Course description

Facing human wrongs: Navigating paradoxes and complexities of social and global change

Formal (anonymous) student feedback (summer 2021 cohort):

“Thank you, Vanessa, Will and anybody at UBC that allowed for this course to be created, offered and run! It single–handedly restored my faith in UBC being a critical and relevant educational institution. I believe that this course should be offered/included in all faculties/programs because it concerns all of us. In my opinion, this should be mandatory for students, staff and professors alike as it addresses what we all should be discussing, pondering, sitting, and dealing with as a priority.”

This online, interdisciplinary course addresses the ethical and practical complexities and paradoxes of mainstream approaches to global challenges. It does so by addressing four interrelated denials that enable the reproduction of an enduring colonial system: denial of colonial violence that underwrites the system; denial of ecological unsustainability; denial of interdependence; and denial of the magnitude of the many “wicked problems” that we face. Generally, if addressed at all, these denials are addressed one at a time, whereas our course brings them together, enabled by the interdisciplinary format. 

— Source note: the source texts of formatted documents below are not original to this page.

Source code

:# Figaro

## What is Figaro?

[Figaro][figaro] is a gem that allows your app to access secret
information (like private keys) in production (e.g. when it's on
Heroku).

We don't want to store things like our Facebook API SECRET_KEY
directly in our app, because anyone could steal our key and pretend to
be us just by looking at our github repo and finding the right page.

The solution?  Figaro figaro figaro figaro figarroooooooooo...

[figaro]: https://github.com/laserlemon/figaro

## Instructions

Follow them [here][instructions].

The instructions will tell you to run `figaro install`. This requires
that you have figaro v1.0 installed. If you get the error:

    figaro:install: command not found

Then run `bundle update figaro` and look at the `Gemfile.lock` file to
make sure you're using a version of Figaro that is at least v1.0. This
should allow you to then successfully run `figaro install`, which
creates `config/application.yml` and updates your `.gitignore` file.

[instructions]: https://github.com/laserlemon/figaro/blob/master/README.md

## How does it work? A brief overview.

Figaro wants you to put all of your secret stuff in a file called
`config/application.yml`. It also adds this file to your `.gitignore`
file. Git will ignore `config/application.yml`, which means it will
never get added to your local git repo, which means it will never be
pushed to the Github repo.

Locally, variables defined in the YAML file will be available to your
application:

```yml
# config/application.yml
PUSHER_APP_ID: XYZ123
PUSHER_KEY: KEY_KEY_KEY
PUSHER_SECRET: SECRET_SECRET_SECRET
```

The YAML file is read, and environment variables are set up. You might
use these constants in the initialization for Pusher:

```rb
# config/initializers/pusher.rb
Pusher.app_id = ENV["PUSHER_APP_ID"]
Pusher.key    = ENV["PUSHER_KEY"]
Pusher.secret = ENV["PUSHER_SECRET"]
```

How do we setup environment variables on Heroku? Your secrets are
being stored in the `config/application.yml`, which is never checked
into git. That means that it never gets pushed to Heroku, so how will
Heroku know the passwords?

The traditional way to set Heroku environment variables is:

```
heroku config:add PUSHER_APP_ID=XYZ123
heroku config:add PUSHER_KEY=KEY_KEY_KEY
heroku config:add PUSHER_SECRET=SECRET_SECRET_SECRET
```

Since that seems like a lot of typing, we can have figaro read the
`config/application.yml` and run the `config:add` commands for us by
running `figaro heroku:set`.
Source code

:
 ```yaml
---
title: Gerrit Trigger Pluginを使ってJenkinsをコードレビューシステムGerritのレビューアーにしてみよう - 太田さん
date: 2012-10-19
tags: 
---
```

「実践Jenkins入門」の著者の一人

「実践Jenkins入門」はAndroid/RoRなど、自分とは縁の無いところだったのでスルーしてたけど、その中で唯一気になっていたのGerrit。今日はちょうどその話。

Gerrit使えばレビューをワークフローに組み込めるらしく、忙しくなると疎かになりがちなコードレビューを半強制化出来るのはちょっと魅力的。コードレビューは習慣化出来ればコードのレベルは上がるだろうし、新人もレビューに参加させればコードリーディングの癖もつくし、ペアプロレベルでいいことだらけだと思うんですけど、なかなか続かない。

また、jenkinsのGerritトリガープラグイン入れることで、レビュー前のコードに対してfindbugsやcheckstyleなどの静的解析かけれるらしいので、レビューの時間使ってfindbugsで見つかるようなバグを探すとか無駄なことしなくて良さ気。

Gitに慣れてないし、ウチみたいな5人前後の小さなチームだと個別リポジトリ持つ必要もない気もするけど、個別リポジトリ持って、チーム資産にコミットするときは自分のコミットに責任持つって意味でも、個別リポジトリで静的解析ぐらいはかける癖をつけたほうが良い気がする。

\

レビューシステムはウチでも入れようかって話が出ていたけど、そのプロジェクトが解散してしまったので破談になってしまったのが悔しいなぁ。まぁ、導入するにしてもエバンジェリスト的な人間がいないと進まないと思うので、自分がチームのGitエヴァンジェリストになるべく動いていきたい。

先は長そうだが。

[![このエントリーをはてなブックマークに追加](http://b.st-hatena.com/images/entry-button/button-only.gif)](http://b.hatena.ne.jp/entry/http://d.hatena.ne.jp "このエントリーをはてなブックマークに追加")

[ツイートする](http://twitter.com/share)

The course also offers students an alternative to common approaches to problem-solving premised on seeking immediate solutions. Instead, it emphasizes the development of students’ intellectual, affective, and relational capacities for navigating multiple perspectives and VUCA (volatility, unpredictability, complexity and ambiguity) in an interrelated and unequal world. The course seeks to prepare students to address real-world problems in socially and ecologically accountable ways, without sacrificing nuance or minimizing complicity. This course focuses on expanding our collective capacity to hold space for difficult conversations about wicked challenges without feeling immobilized or demanding immediate quick fixes.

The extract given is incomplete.